§ **Aim of the exercise**: In the answer, each line must appear exactly as in the records, and no picture may appear.

§ **Input records**:

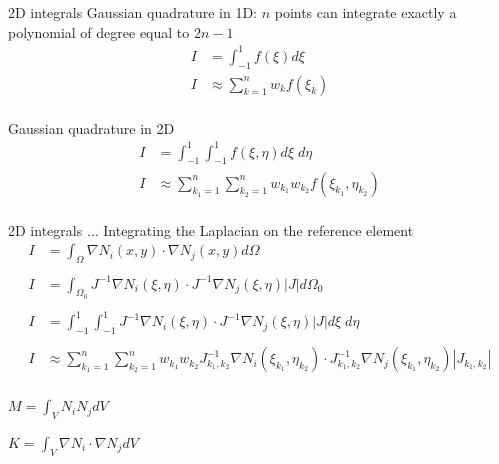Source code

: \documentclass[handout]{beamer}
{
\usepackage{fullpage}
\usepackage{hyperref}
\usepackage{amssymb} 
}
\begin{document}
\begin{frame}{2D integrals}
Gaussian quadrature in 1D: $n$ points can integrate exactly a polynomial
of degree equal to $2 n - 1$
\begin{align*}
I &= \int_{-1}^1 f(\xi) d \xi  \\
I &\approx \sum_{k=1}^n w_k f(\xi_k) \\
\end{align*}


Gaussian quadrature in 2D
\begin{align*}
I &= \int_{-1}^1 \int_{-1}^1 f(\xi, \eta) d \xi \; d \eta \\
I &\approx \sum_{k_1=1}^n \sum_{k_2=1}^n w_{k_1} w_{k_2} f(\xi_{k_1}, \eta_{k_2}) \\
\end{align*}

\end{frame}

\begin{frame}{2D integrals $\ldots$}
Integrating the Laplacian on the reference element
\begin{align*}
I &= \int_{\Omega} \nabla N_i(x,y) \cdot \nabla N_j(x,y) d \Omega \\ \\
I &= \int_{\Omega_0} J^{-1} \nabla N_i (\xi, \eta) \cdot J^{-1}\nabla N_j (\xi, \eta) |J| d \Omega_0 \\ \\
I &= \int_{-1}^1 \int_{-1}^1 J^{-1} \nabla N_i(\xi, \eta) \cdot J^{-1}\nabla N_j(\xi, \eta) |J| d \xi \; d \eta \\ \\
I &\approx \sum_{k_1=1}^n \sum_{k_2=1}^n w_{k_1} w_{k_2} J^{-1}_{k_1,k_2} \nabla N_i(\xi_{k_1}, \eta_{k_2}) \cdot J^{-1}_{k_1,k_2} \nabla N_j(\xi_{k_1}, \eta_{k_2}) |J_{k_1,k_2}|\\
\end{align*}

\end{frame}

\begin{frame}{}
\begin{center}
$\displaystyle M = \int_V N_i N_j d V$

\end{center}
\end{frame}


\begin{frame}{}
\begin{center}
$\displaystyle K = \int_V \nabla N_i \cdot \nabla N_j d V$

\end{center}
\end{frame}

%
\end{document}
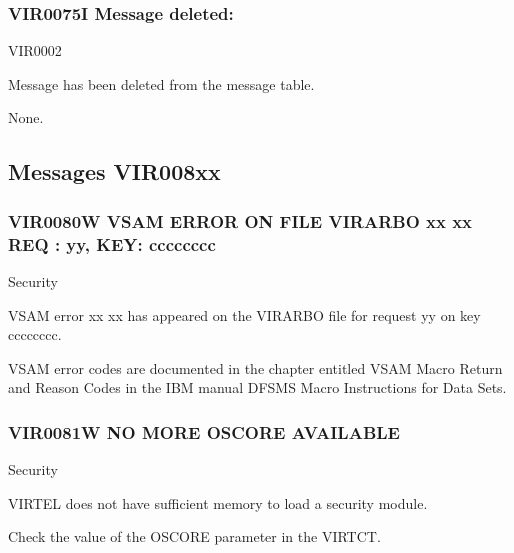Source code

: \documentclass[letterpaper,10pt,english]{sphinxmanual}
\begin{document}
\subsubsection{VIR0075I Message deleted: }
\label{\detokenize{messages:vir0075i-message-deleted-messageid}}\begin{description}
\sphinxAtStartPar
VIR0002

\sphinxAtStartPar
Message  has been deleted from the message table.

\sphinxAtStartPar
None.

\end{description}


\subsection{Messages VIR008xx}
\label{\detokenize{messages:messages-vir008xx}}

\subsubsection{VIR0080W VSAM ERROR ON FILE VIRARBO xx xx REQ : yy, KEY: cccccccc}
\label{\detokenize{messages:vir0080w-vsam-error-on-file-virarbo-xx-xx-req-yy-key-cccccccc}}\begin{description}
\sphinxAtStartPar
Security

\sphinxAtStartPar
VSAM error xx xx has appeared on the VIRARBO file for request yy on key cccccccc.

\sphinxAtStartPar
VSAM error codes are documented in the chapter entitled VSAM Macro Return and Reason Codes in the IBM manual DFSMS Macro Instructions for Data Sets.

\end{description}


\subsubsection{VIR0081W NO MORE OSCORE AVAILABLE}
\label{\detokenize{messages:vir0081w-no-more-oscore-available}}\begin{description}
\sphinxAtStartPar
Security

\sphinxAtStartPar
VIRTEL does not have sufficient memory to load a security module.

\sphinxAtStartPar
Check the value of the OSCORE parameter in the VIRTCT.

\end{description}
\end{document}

§ **Exercise result**:
Source code

: \documentclass[handout]{beamer}
{
\usepackage{fullpage}
\usepackage{hyperref}
\usepackage{amssymb} 
}
\begin{document}
\begin{frame}{2D integrals}
Gaussian quadrature in 1D: $n$ points can integrate exactly a polynomial
of degree equal to $2 n - 1$
\begin{align*}
I &= \int_{-1}^1 f(\xi) d \xi  \\
I &\approx \sum_{k=1}^n w_k f(\xi_k) \\
\end{align*}


Gaussian quadrature in 2D
\begin{align*}
I &= \int_{-1}^1 \int_{-1}^1 f(\xi, \eta) d \xi \; d \eta \\
I &\approx \sum_{k_1=1}^n \sum_{k_2=1}^n w_{k_1} w_{k_2} f(\xi_{k_1}, \eta_{k_2}) \\
\end{align*}

\end{frame}

\begin{frame}{2D integrals $\ldots$}
Integrating the Laplacian on the reference element
\begin{align*}
I &= \int_{\Omega} \nabla N_i(x,y) \cdot \nabla N_j(x,y) d \Omega \\ \\
I &= \int_{\Omega_0} J^{-1} \nabla N_i (\xi, \eta) \cdot J^{-1}\nabla N_j (\xi, \eta) |J| d \Omega_0 \\ \\
I &= \int_{-1}^1 \int_{-1}^1 J^{-1} \nabla N_i(\xi, \eta) \cdot J^{-1}\nabla N_j(\xi, \eta) |J| d \xi \; d \eta \\ \\
I &\approx \sum_{k_1=1}^n \sum_{k_2=1}^n w_{k_1} w_{k_2} J^{-1}_{k_1,k_2} \nabla N_i(\xi_{k_1}, \eta_{k_2}) \cdot J^{-1}_{k_1,k_2} \nabla N_j(\xi_{k_1}, \eta_{k_2}) |J_{k_1,k_2}|\\
\end{align*}

\end{frame}

\begin{frame}{}
\begin{center}
$\displaystyle M = \int_V N_i N_j d V$

\end{center}
\end{frame}


\begin{frame}{}
\begin{center}
$\displaystyle K = \int_V \nabla N_i \cdot \nabla N_j d V$

\end{center}
\end{frame}

%
\end{document}
Source code

: \documentclass[letterpaper,10pt,english]{sphinxmanual}
\begin{document}
\subsubsection{VIR0075I Message deleted: }
\label{\detokenize{messages:vir0075i-message-deleted-messageid}}\begin{description}
\sphinxAtStartPar
VIR0002

\sphinxAtStartPar
Message  has been deleted from the message table.

\sphinxAtStartPar
None.

\end{description}


\subsection{Messages VIR008xx}
\label{\detokenize{messages:messages-vir008xx}}

\subsubsection{VIR0080W VSAM ERROR ON FILE VIRARBO xx xx REQ : yy, KEY: cccccccc}
\label{\detokenize{messages:vir0080w-vsam-error-on-file-virarbo-xx-xx-req-yy-key-cccccccc}}\begin{description}
\sphinxAtStartPar
Security

\sphinxAtStartPar
VSAM error xx xx has appeared on the VIRARBO file for request yy on key cccccccc.

\sphinxAtStartPar
VSAM error codes are documented in the chapter entitled VSAM Macro Return and Reason Codes in the IBM manual DFSMS Macro Instructions for Data Sets.

\end{description}


\subsubsection{VIR0081W NO MORE OSCORE AVAILABLE}
\label{\detokenize{messages:vir0081w-no-more-oscore-available}}\begin{description}
\sphinxAtStartPar
Security

\sphinxAtStartPar
VIRTEL does not have sufficient memory to load a security module.

\sphinxAtStartPar
Check the value of the OSCORE parameter in the VIRTCT.

\end{description}
\end{document}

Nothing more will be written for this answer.